** SOURCE MATERIAL follows **
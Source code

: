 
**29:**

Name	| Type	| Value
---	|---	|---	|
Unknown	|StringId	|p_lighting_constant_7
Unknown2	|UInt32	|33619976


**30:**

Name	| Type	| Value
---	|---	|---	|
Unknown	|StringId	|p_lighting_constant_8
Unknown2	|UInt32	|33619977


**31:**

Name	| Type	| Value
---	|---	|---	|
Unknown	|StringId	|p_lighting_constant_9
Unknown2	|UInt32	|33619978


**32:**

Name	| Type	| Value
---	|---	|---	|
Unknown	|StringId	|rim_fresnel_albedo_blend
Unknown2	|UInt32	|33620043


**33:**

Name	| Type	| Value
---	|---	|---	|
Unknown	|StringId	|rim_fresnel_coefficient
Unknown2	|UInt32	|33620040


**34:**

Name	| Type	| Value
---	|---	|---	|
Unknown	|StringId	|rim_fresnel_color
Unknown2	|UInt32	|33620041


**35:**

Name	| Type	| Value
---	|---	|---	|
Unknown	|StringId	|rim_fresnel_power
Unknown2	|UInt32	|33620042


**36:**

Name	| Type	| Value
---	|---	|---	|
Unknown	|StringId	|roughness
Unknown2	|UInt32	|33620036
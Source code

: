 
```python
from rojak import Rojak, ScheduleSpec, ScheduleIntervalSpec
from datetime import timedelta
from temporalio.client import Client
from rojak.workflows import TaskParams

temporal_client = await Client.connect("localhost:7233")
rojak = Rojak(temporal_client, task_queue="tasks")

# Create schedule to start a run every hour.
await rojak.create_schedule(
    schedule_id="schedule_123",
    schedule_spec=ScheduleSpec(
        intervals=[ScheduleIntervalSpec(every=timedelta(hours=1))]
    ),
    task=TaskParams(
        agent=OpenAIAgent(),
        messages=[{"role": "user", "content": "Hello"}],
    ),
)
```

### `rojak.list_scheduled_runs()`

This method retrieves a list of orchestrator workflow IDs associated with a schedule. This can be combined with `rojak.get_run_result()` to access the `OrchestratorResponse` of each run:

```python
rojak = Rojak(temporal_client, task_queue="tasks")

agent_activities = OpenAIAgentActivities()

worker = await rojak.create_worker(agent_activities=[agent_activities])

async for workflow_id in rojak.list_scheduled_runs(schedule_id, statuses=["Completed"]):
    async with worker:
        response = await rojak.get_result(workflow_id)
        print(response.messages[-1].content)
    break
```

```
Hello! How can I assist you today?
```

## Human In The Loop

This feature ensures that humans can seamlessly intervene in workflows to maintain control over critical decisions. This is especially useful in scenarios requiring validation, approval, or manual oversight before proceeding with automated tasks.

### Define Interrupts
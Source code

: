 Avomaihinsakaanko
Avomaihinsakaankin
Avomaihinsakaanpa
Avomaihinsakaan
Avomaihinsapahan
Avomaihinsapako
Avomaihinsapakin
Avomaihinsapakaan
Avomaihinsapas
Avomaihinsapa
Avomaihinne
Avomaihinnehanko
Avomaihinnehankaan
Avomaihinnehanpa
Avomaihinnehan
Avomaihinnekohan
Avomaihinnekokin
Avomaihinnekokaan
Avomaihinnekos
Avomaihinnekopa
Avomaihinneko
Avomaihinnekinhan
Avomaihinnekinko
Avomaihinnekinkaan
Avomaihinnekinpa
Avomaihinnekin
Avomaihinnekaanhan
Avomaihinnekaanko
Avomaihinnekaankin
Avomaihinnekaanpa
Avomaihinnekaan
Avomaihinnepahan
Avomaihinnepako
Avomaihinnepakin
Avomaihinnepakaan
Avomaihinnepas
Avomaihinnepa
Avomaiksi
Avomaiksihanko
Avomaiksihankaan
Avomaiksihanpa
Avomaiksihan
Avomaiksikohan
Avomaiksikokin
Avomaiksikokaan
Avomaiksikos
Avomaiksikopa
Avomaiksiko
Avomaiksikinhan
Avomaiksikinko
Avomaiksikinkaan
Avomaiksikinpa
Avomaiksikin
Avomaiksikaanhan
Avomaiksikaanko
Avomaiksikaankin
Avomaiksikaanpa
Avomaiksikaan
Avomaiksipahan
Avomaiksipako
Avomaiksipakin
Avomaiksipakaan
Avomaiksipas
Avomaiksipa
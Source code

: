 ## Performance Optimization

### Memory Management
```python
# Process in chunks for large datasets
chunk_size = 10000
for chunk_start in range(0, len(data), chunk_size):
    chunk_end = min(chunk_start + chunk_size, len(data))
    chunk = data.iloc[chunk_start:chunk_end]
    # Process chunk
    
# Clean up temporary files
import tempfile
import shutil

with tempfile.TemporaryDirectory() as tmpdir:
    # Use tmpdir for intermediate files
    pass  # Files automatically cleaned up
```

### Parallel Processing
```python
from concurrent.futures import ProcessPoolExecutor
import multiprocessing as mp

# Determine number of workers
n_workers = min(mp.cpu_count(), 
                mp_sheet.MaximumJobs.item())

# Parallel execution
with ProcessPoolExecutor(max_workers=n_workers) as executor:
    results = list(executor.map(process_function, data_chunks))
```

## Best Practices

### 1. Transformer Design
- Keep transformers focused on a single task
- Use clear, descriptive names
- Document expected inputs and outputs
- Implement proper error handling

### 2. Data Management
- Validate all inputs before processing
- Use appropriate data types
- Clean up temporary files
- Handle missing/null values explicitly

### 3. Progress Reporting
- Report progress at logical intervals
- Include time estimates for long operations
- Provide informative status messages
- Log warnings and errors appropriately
** End of SOURCE MATERIAL **
### WHAT TO PRODUCE
Going back to the entries above, set down exactly the lines that begin at the one with "## Human In The Loop" and end at the one with "Avomaihinnepakaan", both included, and nothing else.

### EXPECTED OUTPUT
## Human In The Loop

This feature ensures that humans can seamlessly intervene in workflows to maintain control over critical decisions. This is especially useful in scenarios requiring validation, approval, or manual oversight before proceeding with automated tasks.

### Define Interrupts
Source code

: Avomaihinsakaanko
Avomaihinsakaankin
Avomaihinsakaanpa
Avomaihinsakaan
Avomaihinsapahan
Avomaihinsapako
Avomaihinsapakin
Avomaihinsapakaan
Avomaihinsapas
Avomaihinsapa
Avomaihinne
Avomaihinnehanko
Avomaihinnehankaan
Avomaihinnehanpa
Avomaihinnehan
Avomaihinnekohan
Avomaihinnekokin
Avomaihinnekokaan
Avomaihinnekos
Avomaihinnekopa
Avomaihinneko
Avomaihinnekinhan
Avomaihinnekinko
Avomaihinnekinkaan
Avomaihinnekinpa
Avomaihinnekin
Avomaihinnekaanhan
Avomaihinnekaanko
Avomaihinnekaankin
Avomaihinnekaanpa
Avomaihinnekaan
Avomaihinnepahan
Avomaihinnepako
Avomaihinnepakin
Avomaihinnepakaan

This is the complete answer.